When the Nationals took the first two games of the series, it instantly triggered comparisons to last season, when Washington played a major role in the Mets' stunning late-season fade. But New York regrouped to batter Nationals pitching for the second consecutive night, ensuring that Washington's cameo in meaningful games would lack the drama of last year.

At game's end, as the locals made their way through the ballpark's wide aisles, a relieved contingent of Mets supporters remained in front of their seats to give their team a standing ovation as they trotted to their dugout.

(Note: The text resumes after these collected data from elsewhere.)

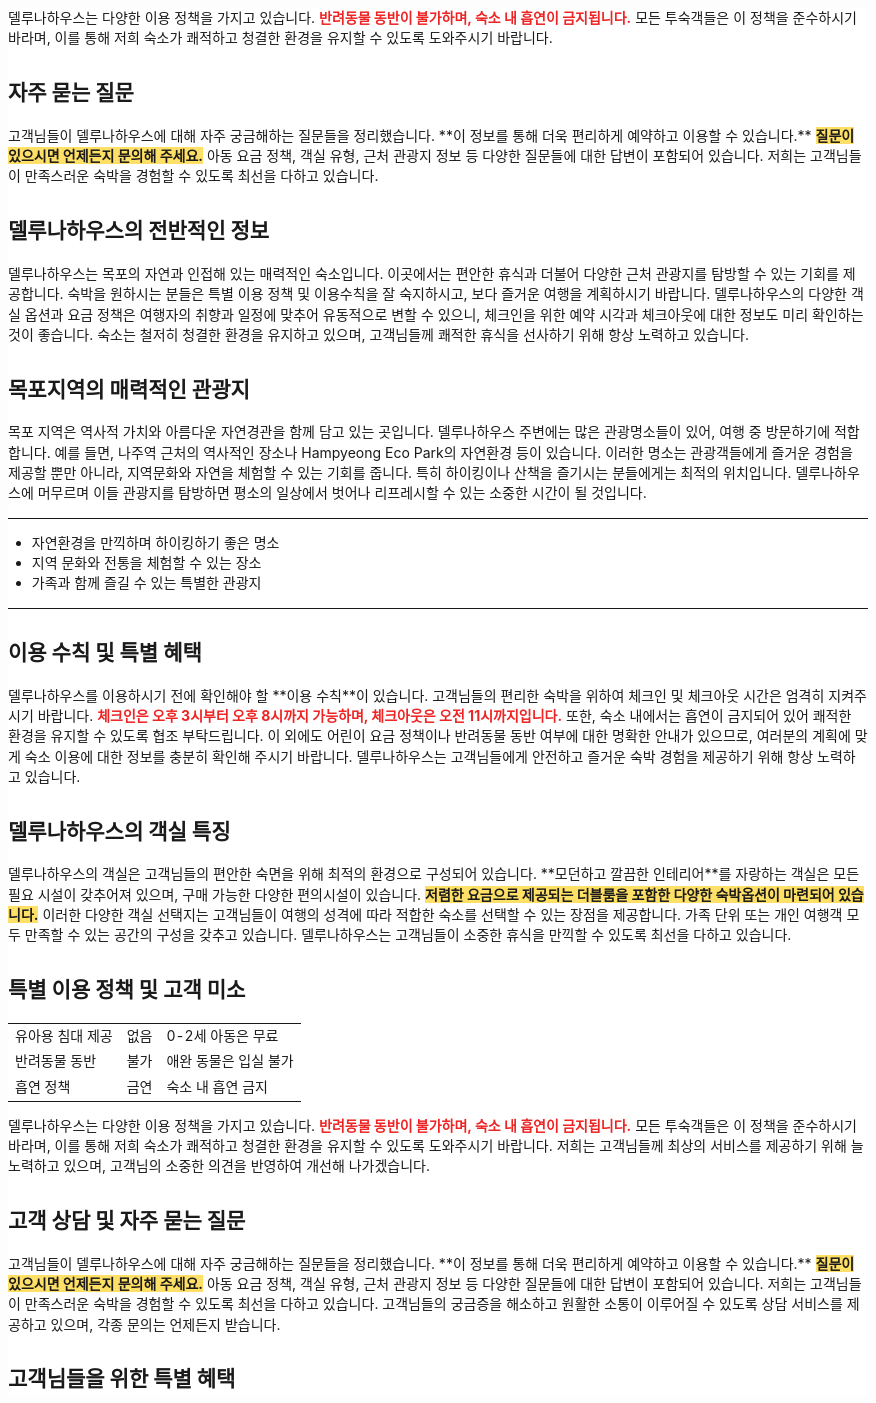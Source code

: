 </tr>
</table>
<p>델루나하우스는 다양한 이용 정책을 가지고 있습니다. <b><span style="color: #ee2323;">반려동물 동반이 불가하며, 숙소 내 흡연이 금지됩니다.</span></b> 모든 투숙객들은 이 정책을 준수하시기 바라며, 이를 통해 저희 숙소가 쾌적하고 청결한 환경을 유지할 수 있도록 도와주시기 바랍니다.</p>
<h2 id="자주_묻는_질문">자주 묻는 질문</h2>
<p>고객님들이 델루나하우스에 대해 자주 궁금해하는 질문들을 정리했습니다. **이 정보를 통해 더욱 편리하게 예약하고 이용할 수 있습니다.** <b><span style="background-color: #ffe066;">질문이 있으시면 언제든지 문의해 주세요.</span></b> 아동 요금 정책, 객실 유형, 근처 관광지 정보 등 다양한 질문들에 대한 답변이 포함되어 있습니다. 저희는 고객님들이 만족스러운 숙박을 경험할 수 있도록 최선을 다하고 있습니다.</p>
<h2 id="목차_1">델루나하우스의 전반적인 정보</h2>
<p>델루나하우스는 목포의 자연과 인접해 있는 매력적인 숙소입니다. 이곳에서는 편안한 휴식과 더불어 다양한 근처 관광지를 탐방할 수 있는 기회를 제공합니다. 숙박을 원하시는 분들은 특별 이용 정책 및 이용수칙을 잘 숙지하시고, 보다 즐거운 여행을 계획하시기 바랍니다. 델루나하우스의 다양한 객실 옵션과 요금 정책은 여행자의 취향과 일정에 맞추어 유동적으로 변할 수 있으니, 체크인을 위한 예약 시각과 체크아웃에 대한 정보도 미리 확인하는 것이 좋습니다. 숙소는 철저히 청결한 환경을 유지하고 있으며, 고객님들께 쾌적한 휴식을 선사하기 위해 항상 노력하고 있습니다.</p>
<h2 id="목차_2">목포지역의 매력적인 관광지</h2>
<p>목포 지역은 역사적 가치와 아름다운 자연경관을 함께 담고 있는 곳입니다. 델루나하우스 주변에는 많은 관광명소들이 있어, 여행 중 방문하기에 적합합니다. 예를 들면, 나주역 근처의 역사적인 장소나 Hampyeong Eco Park의 자연환경 등이 있습니다. 이러한 명소는 관광객들에게 즐거운 경험을 제공할 뿐만 아니라, 지역문화와 자연을 체험할 수 있는 기회를 줍니다. 특히 하이킹이나 산책을 즐기시는 분들에게는 최적의 위치입니다. 델루나하우스에 머무르며 이들 관광지를 탐방하면 평소의 일상에서 벗어나 리프레시할 수 있는 소중한 시간이 될 것입니다.</p>
<hr/>
<ul>
<li>자연환경을 만끽하며 하이킹하기 좋은 명소</li>
<li>지역 문화와 전통을 체험할 수 있는 장소</li>
<li>가족과 함께 즐길 수 있는 특별한 관광지</li>
</ul>
<hr/>
<h2 id="목차_3">이용 수칙 및 특별 혜택</h2>
<p>델루나하우스를 이용하시기 전에 확인해야 할 **이용 수칙**이 있습니다. 고객님들의 편리한 숙박을 위하여 체크인 및 체크아웃 시간은 엄격히 지켜주시기 바랍니다. <b><span style="color: #ee2323;">체크인은 오후 3시부터 오후 8시까지 가능하며, 체크아웃은 오전 11시까지입니다.</span></b> 또한, 숙소 내에서는 흡연이 금지되어 있어 쾌적한 환경을 유지할 수 있도록 협조 부탁드립니다. 이 외에도 어린이 요금 정책이나 반려동물 동반 여부에 대한 명확한 안내가 있으므로, 여러분의 계획에 맞게 숙소 이용에 대한 정보를 충분히 확인해 주시기 바랍니다. 델루나하우스는 고객님들에게 안전하고 즐거운 숙박 경험을 제공하기 위해 항상 노력하고 있습니다.</p>
<h2 id="목차_4">델루나하우스의 객실 특징</h2>
<p>델루나하우스의 객실은 고객님들의 편안한 숙면을 위해 최적의 환경으로 구성되어 있습니다. **모던하고 깔끔한 인테리어**를 자랑하는 객실은 모든 필요 시설이 갖추어져 있으며, 구매 가능한 다양한 편의시설이 있습니다. <b><span style="background-color: #ffe066;">저렴한 요금으로 제공되는 더블룸을 포함한 다양한 숙박옵션이 마련되어 있습니다.</span></b> 이러한 다양한 객실 선택지는 고객님들이 여행의 성격에 따라 적합한 숙소를 선택할 수 있는 장점을 제공합니다. 가족 단위 또는 개인 여행객 모두 만족할 수 있는 공간의 구성을 갖추고 있습니다. 델루나하우스는 고객님들이 소중한 휴식을 만끽할 수 있도록 최선을 다하고 있습니다.</p>
<h2 id="목차_5">특별 이용 정책 및 고객 미소</h2>
<table>
<tr>
<td>유아용 침대 제공</td>
<td>없음</td>
<td>0-2세 아동은 무료</td>
</tr>
<tr>
<td>반려동물 동반</td>
<td>불가</td>
<td>애완 동물은 입실 불가</td>
</tr>
<tr>
<td>흡연 정책</td>
<td>금연</td>
<td>숙소 내 흡연 금지</td>
</tr>
</table>
<p>델루나하우스는 다양한 이용 정책을 가지고 있습니다. <b><span style="color: #ee2323;">반려동물 동반이 불가하며, 숙소 내 흡연이 금지됩니다.</span></b> 모든 투숙객들은 이 정책을 준수하시기 바라며, 이를 통해 저희 숙소가 쾌적하고 청결한 환경을 유지할 수 있도록 도와주시기 바랍니다. 저희는 고객님들께 최상의 서비스를 제공하기 위해 늘 노력하고 있으며, 고객님의 소중한 의견을 반영하여 개선해 나가겠습니다.</p>
<h2 id="목차_6">고객 상담 및 자주 묻는 질문</h2>
<p>고객님들이 델루나하우스에 대해 자주 궁금해하는 질문들을 정리했습니다. **이 정보를 통해 더욱 편리하게 예약하고 이용할 수 있습니다.** <b><span style="background-color: #ffe066;">질문이 있으시면 언제든지 문의해 주세요.</span></b> 아동 요금 정책, 객실 유형, 근처 관광지 정보 등 다양한 질문들에 대한 답변이 포함되어 있습니다. 저희는 고객님들이 만족스러운 숙박을 경험할 수 있도록 최선을 다하고 있습니다. 고객님들의 궁금증을 해소하고 원활한 소통이 이루어질 수 있도록 상담 서비스를 제공하고 있으며, 각종 문의는 언제든지 받습니다.</p>
<h2 id="목차_7">고객님들을 위한 특별 혜택</h2>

"You go up 2-0 in a four-game series against a rival, regardless of whether they're in the playoff race or not, you're not satisfied with the split," said Nationals starting pitcher Tim Redding, who took the loss. "You want to win the series."

Former Nationals Brian Schneider and Ryan Church played a big role. Schneider hit a pair of solo homers into the Nationals' bullpen, his first multi-homer game in five years, while Church added a pair of RBI singles.

With the victory, the Mets remained a half-game behind the Philadelphia Phillies in the NL East while opening a 1 1/2 -game lead over the Milwaukee Brewers in the NL wild-card race.

With the loss, Washington fell for the seventh time in its last nine games.

"If you're not on the top of your game, they're going to hit you around," Nationals Manager Manny Acta said. "They did that."

In the first two games against New York, Nationals pitchers surrendered just two runs, mostly because they contained the most dangerous part of the Mets' lineup. Through two games, Carlos Beltrán and Carlos Delgado combined for no hits and a walk.

But over the last two games, the duo banged out six hits and knocked in six runs, including three homers. Even though the Nationals limited David Wright to just one hit for the entire series -- "We handcuffed him all series," Redding said -- the Mets had plenty of firepower to torment the Nationals.

Redding came into the game hoping to notch his career-high 11th victory, a reachable milestone partly because the Nationals' offense has generally treated him well this season. Redding had received 5.72 runs per nine innings, the best run support among those in the Nationals' rotation.